First things first, I thought, locating the utensil among a clutter of battered silverware, and pouring it full of the treacly looking cough syrup.
“Open up, little birdie,” I said with a grin. It was the formula Mrs. Mullet used to humor me into swallowing those detestable tonics and oils with which Father insisted his daughters be dosed. With her eyes fixed firmly on mine (was it my imagination, or did they warm a little?), the Gypsy opened her mouth dutifully and allowed me to insert the brimming spoon.
“Swallow, swallow, fly away,” I said, pronouncing the closing words of the ritual, and turning my attention to the charming little stove. I hated to admit my ignorance: I hadn’t the faintest idea how to light the thing. You might as well ask me to stoke up the boilers on the Queen Elizabeth.
“Not here,” the Gypsy said, spotting my hesitation. “Outside. Make a fire.”
At the bottom of the steps, I paused for a quick look round the grove.
Elder bushes, as I have said, were growing everywhere.
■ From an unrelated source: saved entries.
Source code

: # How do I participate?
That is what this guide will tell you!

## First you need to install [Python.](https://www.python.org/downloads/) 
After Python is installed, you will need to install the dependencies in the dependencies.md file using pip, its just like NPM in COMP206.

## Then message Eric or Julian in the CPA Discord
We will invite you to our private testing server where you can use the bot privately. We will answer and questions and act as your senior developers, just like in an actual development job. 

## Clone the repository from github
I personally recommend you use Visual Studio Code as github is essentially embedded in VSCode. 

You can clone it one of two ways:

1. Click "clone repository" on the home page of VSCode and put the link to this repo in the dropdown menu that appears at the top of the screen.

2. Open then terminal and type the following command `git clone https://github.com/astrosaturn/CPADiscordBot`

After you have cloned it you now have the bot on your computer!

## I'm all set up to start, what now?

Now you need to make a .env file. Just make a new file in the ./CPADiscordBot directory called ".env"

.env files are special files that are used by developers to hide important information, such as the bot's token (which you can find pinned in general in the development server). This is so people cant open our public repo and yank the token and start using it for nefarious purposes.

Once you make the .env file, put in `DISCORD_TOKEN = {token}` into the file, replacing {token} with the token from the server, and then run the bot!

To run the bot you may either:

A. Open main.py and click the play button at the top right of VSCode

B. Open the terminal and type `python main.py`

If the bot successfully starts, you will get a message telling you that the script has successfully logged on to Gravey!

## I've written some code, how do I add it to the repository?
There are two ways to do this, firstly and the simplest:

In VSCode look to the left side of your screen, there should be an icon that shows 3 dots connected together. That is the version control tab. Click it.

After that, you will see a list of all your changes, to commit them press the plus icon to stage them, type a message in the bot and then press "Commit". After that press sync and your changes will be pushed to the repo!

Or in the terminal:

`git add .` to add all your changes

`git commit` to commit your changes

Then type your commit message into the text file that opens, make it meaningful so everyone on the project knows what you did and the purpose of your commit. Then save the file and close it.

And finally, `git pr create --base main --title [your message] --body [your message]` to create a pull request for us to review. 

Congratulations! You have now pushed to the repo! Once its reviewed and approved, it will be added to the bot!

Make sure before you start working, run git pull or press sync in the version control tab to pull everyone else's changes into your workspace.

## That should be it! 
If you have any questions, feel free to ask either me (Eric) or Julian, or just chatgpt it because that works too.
I tugged at a couple of branches, trying to tear them loose, but it was not an easy task.
Too full of life, I thought; too springy. After something of a tug-of-war, and only by jumping vigorously on a couple of the lower branches, was I able to tear them free at last.
Five minutes later, at the center of the glade, I had gathered enough twigs and branches to have the makings of a decent campfire.
Hopefully, while muttering the Girl Guide’s Prayer (“Burn, blast you!”), I lit one of the matches I had found in the caravan’s locker. As the flame touched the twigs, it sizzled and went out. Another did the same.
As I am not noted for my patience, I let slip a mild curse.
If I were at home in my chemical laboratory, I thought, I would be doing as any civilized person does and using a Bunsen burner to boil water for tea: not messing about on my knees in a clearing with a bundle of stupid green twigs.